WinForms support in .NET 5 and 6 is great. It's getting a lot more attention than WPF (which is owned by the Windows team), and it's likely that in .NET 7 it will be trimmable and maybe even AOT-compatible.
I've been waiting for .NET 6 for the past year for the long term support. As much as I wanted to use .NET 5, I figured it would be best to only use LTS releases in production.
not the best idea. because between .net 5 and .net 6 not a lot has changed. while 3.1 to 6 is waaaaaaaay more work than just 5 / 6 (which prob is just changing the version) especially on aspnetcore
I don't agree personally. I've written production services in all versions from 2.0 up to 5.0, including the minor point releases and had no issues (especially most recently).
I know there have been some quality issues on the EF Core side, but on the Framework side everything has been pretty rock solid for me, with easy upgrades between versions.
I worked with all .NET versions. The most none-code related .NET bugs I had to hunt down in modern time has been in .NET Core 1.0 (clear leader) and .NET Core 2.2. The thing I like about the LTS versions is that they always work in and with any part of the ecosystem. Actually, one of our clients had to downgrade from .NET 5.
They literally don’t. They run actual preview versions in production to give the .NET team a chance to test new releases in high-traffic production scenarios.
Though IIRC preview is a bit past beta ;)

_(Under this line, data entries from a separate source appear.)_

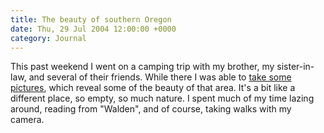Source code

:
 ```yaml
---
title: The beauty of southern Oregon
date: Thu, 29 Jul 2004 12:00:00 +0000
category: Journal
---
```


This past weekend I went on a camping trip with my brother, my
sister-in-law, and several of their friends.  While there I was able to
[take some pictures](gallery/Oregon/Lake%20Crescent/index.html), which reveal some of the beauty of that area.  It's
a bit like a different place, so empty, so much nature.  I spent much of
my time lazing around, reading from "Walden", and of course, taking
walks with my camera.


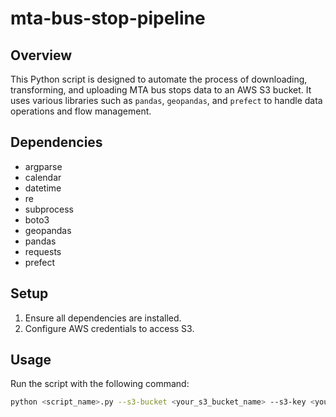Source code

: # mta-bus-stop-pipeline

## Overview
This Python script is designed to automate the process of downloading, transforming, and uploading MTA bus stops data to an AWS S3 bucket. It uses various libraries such as `pandas`, `geopandas`, and `prefect` to handle data operations and flow management.

## Dependencies
- argparse
- calendar
- datetime
- re
- subprocess
- boto3
- geopandas
- pandas
- requests
- prefect

## Setup
1. Ensure all dependencies are installed.
2. Configure AWS credentials to access S3.

## Usage
Run the script with the following command:

```bash
python <script_name>.py --s3-bucket <your_s3_bucket_name> --s3-key <your_s3_key>
```
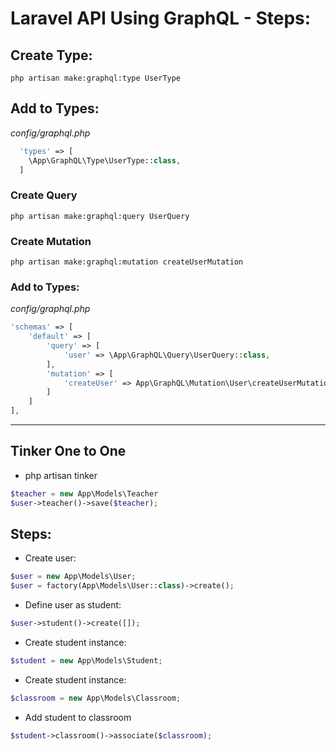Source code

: # Laravel API Using GraphQL - Steps:

## Create Type:
```shell
php artisan make:graphql:type UserType
```

## Add to Types:

*config/graphql.php*
```php
  'types' => [
    \App\GraphQL\Type\UserType::class,
  ]
```

### Create Query
```shell
php artisan make:graphql:query UserQuery
```

### Create Mutation
```shell
php artisan make:graphql:mutation createUserMutation
```

### Add to Types:

*config/graphql.php*
```php
'schemas' => [
    'default' => [
        'query' => [
            'user' => \App\GraphQL\Query\UserQuery::class,
        ],
        'mutation' => [
            'createUser' => App\GraphQL\Mutation\User\createUserMutation::class
        ]
    ]
],
```
<hr>

## Tinker One to One

- php artisan tinker
```php
$teacher = new App\Models\Teacher
$user->teacher()->save($teacher);
```

## Steps:

- Create user:
```php
$user = new App\Models\User;
$user = factory(App\Models\User::class)->create();
```

- Define user as student:
```php
$user->student()->create([]);
```

- Create student instance:
```php
$student = new App\Models\Student;
```

- Create student instance:
```php
$classroom = new App\Models\Classroom;
```

- Add student to classroom
```php
$student->classroom()->associate($classroom);
```
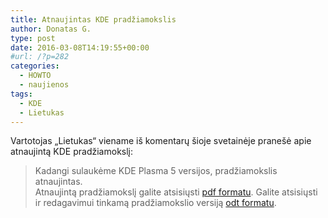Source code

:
 ```yaml
---
title: Atnaujintas KDE pradžiamokslis
author: Donatas G.
type: post
date: 2016-03-08T14:19:55+00:00
#url: /?p=282
categories:
  - HOWTO
  - naujienos
tags:
  - KDE
  - Lietukas
---
```

Vartotojas „Lietukas“ viename iš komentarų šioje svetainėje pranešė apie atnaujintą KDE pradžiamokslį:

> Kadangi sulaukėme KDE Plasma 5 versijos, pradžiamokslis atnaujintas.  
> Atnaujintą pradžiamokslį galite atsisiųsti [pdf formatu][1]. Galite atsisiųsti ir redagavimui tinkamą pradžiamokslio versiją [odt formatu][2].

 [1]: http://download.vikis.lt/lietukas/Dokumentacija/KDE%20Plasma%205%20darbalaukis.pdf
 [2]: http://download.vikis.lt/lietukas/Dokumentacija/KDE%20Plasma%205%20darbalaukis.odt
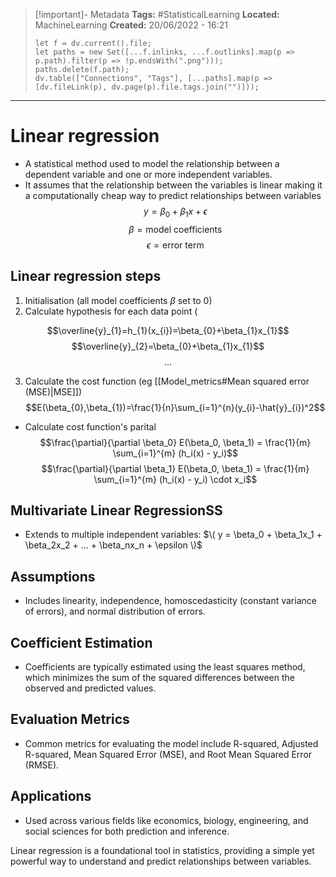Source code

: > [!important]- Metadata
> **Tags:** #StatisticalLearning 
> **Located:** MachineLearning
> **Created:** 20/06/2022 - 16:21
> ```dataviewjs
> let f = dv.current().file;
> let paths = new Set([...f.inlinks, ...f.outlinks].map(p => p.path).filter(p => !p.endsWith(".png")));
> paths.delete(f.path);
> dv.table(["Connections", "Tags"], [...paths].map(p => [dv.fileLink(p), dv.page(p).file.tags.join("")]));
> ```

___
# Linear regression

- A statistical method used to model the relationship between a dependent variable and one or more independent variables. 
- It assumes that the relationship between the variables is linear making it a computationally cheap way to predict relationships between variables 
$$y = \beta_0 + \beta_1x + \epsilon$$
$$\beta=\text{model coefficients}$$
$$\epsilon=\text{error term}$$


## Linear regression steps
1. Initialisation (all model coefficients $\beta$ set to 0)
2. Calculate hypothesis for each data point (

$$\overline{y}_{1}=h_{1}(x_{i})=\beta_{0}+\beta_{1}x_{1}$$
$$\overline{y}_{2}=\beta_{0}+\beta_{1}x_{1}$$
$$\dots$$

3. Calculate the cost function (eg [[Model_metrics#Mean squared error (MSE)|MSE]])
$$E(\beta_{0},\beta_{1})=\frac{1}{n}\sum_{i=1}^{n}(y_{i}-\hat{y}_{i})^2$$

- Calculate cost function's parital 
$$\frac{\partial}{\partial \beta_0} E(\beta_0, \beta_1) = \frac{1}{m} \sum_{i=1}^{m} (h_i(x) - y_i)$$
$$\frac{\partial}{\partial \beta_1} E(\beta_0, \beta_1) = \frac{1}{m} \sum_{i=1}^{m} (h_i(x) - y_i) \cdot x_i$$
## Multivariate Linear RegressionSS
- Extends to multiple independent variables:
  $\( y = \beta_0 + \beta_1x_1 + \beta_2x_2 + ... + \beta_nx_n + \epsilon \)$

## Assumptions
- Includes linearity, independence, homoscedasticity (constant variance of errors), and normal distribution of errors.

## Coefficient Estimation
- Coefficients are typically estimated using the least squares method, which minimizes the sum of the squared differences between the observed and predicted values.

## Evaluation Metrics
- Common metrics for evaluating the model include R-squared, Adjusted R-squared, Mean Squared Error (MSE), and Root Mean Squared Error (RMSE).

## Applications
- Used across various fields like economics, biology, engineering, and social sciences for both prediction and inference.

Linear regression is a foundational tool in statistics, providing a simple yet powerful way to understand and predict relationships between variables.
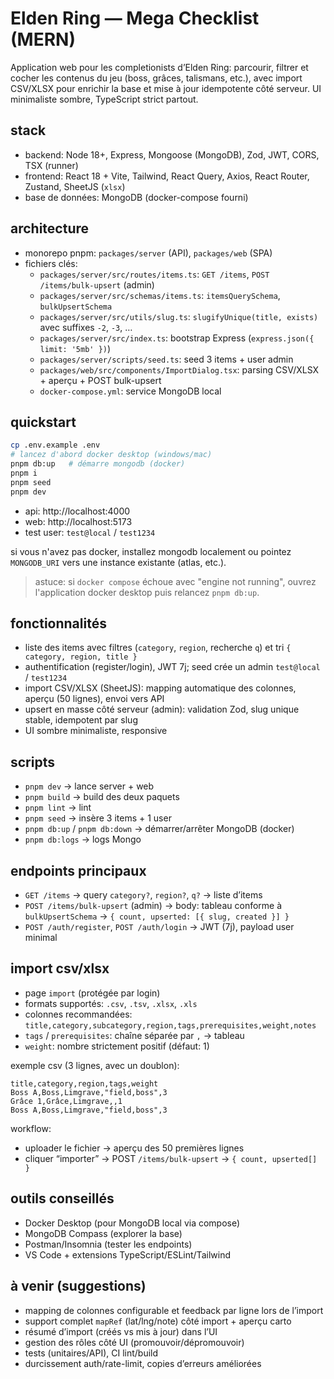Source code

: # Elden Ring — Mega Checklist (MERN)

Application web pour les completionists d’Elden Ring: parcourir, filtrer et cocher les contenus du jeu (boss, grâces, talismans, etc.), avec import CSV/XLSX pour enrichir la base et mise à jour idempotente côté serveur. UI minimaliste sombre, TypeScript strict partout.

## stack
- backend: Node 18+, Express, Mongoose (MongoDB), Zod, JWT, CORS, TSX (runner)
- frontend: React 18 + Vite, Tailwind, React Query, Axios, React Router, Zustand, SheetJS (`xlsx`)
- base de données: MongoDB (docker-compose fourni)

## architecture
- monorepo pnpm: `packages/server` (API), `packages/web` (SPA)
- fichiers clés:
  - `packages/server/src/routes/items.ts`: `GET /items`, `POST /items/bulk-upsert` (admin)
  - `packages/server/src/schemas/items.ts`: `itemsQuerySchema`, `bulkUpsertSchema`
  - `packages/server/src/utils/slug.ts`: `slugifyUnique(title, exists)` avec suffixes `-2`, `-3`, …
  - `packages/server/src/index.ts`: bootstrap Express (`express.json({ limit: '5mb' })`)
  - `packages/server/scripts/seed.ts`: seed 3 items + user admin
  - `packages/web/src/components/ImportDialog.tsx`: parsing CSV/XLSX + aperçu + POST bulk-upsert
  - `docker-compose.yml`: service MongoDB local

## quickstart

```bash
cp .env.example .env
# lancez d'abord docker desktop (windows/mac)
pnpm db:up   # démarre mongodb (docker)
pnpm i
pnpm seed
pnpm dev
```

- api: http://localhost:4000
- web: http://localhost:5173
- test user: `test@local` / `test1234`

si vous n'avez pas docker, installez mongodb localement ou pointez `MONGODB_URI` vers une instance existante (atlas, etc.).

> astuce: si `docker compose` échoue avec "engine not running", ouvrez l'application docker desktop puis relancez `pnpm db:up`.

## fonctionnalités
- liste des items avec filtres (`category`, `region`, recherche `q`) et tri `{ category, region, title }`
- authentification (register/login), JWT 7j; seed crée un admin `test@local` / `test1234`
- import CSV/XLSX (SheetJS): mapping automatique des colonnes, aperçu (50 lignes), envoi vers API
- upsert en masse côté serveur (admin): validation Zod, slug unique stable, idempotent par slug
- UI sombre minimaliste, responsive

## scripts
- `pnpm dev` → lance server + web
- `pnpm build` → build des deux paquets
- `pnpm lint` → lint
- `pnpm seed` → insère 3 items + 1 user
- `pnpm db:up` / `pnpm db:down` → démarrer/arrêter MongoDB (docker)
- `pnpm db:logs` → logs Mongo

## endpoints principaux
- `GET /items` → query `category?`, `region?`, `q?` → liste d’items
- `POST /items/bulk-upsert` (admin) → body: tableau conforme à `bulkUpsertSchema` → `{ count, upserted: [{ slug, created }] }`
- `POST /auth/register`, `POST /auth/login` → JWT (7j), payload user minimal

## import csv/xlsx
- page `import` (protégée par login)
- formats supportés: `.csv`, `.tsv`, `.xlsx`, `.xls`
- colonnes recommandées: `title,category,subcategory,region,tags,prerequisites,weight,notes`
- `tags` / `prerequisites`: chaîne séparée par `,` → tableau
- `weight`: nombre strictement positif (défaut: 1)

exemple csv (3 lignes, avec un doublon):

```csv
title,category,region,tags,weight
Boss A,Boss,Limgrave,"field,boss",3
Grâce 1,Grâce,Limgrave,,1
Boss A,Boss,Limgrave,"field,boss",3
```

workflow:
- uploader le fichier → aperçu des 50 premières lignes
- cliquer “importer” → POST `/items/bulk-upsert` → `{ count, upserted[] }`

## outils conseillés
- Docker Desktop (pour MongoDB local via compose)
- MongoDB Compass (explorer la base)
- Postman/Insomnia (tester les endpoints)
- VS Code + extensions TypeScript/ESLint/Tailwind

## à venir (suggestions)
- mapping de colonnes configurable et feedback par ligne lors de l’import
- support complet `mapRef` (lat/lng/note) côté import + aperçu carto
- résumé d’import (créés vs mis à jour) dans l’UI
- gestion des rôles côté UI (promouvoir/dépromouvoir)
- tests (unitaires/API), CI lint/build
- durcissement auth/rate-limit, copies d’erreurs améliorées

Indeed, but it seems to be close to the current "industry standard" at this point, for instance: Node LTS is 12-months support plus 24-months "extended security support". (Three years total)
Which is not far from say Ubuntu LTS at five years. (Python and Ruby have more confusing security fix policies than LTS/stable designations, but both are relatively close to the 3-5 year mark for security fixes.)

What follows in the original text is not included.